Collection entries
+++

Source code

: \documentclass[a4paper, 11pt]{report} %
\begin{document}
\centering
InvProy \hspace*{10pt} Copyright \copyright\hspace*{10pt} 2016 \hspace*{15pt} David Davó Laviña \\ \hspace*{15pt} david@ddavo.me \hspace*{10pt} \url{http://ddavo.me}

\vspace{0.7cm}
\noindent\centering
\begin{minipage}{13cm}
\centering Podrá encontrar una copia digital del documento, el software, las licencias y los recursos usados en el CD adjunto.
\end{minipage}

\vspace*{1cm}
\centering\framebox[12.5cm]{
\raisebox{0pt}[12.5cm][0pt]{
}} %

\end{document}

+++

● Exercise goal: Compute the number of lines in the records that contain the string "begin", and return that number alone.

● Written answer: 2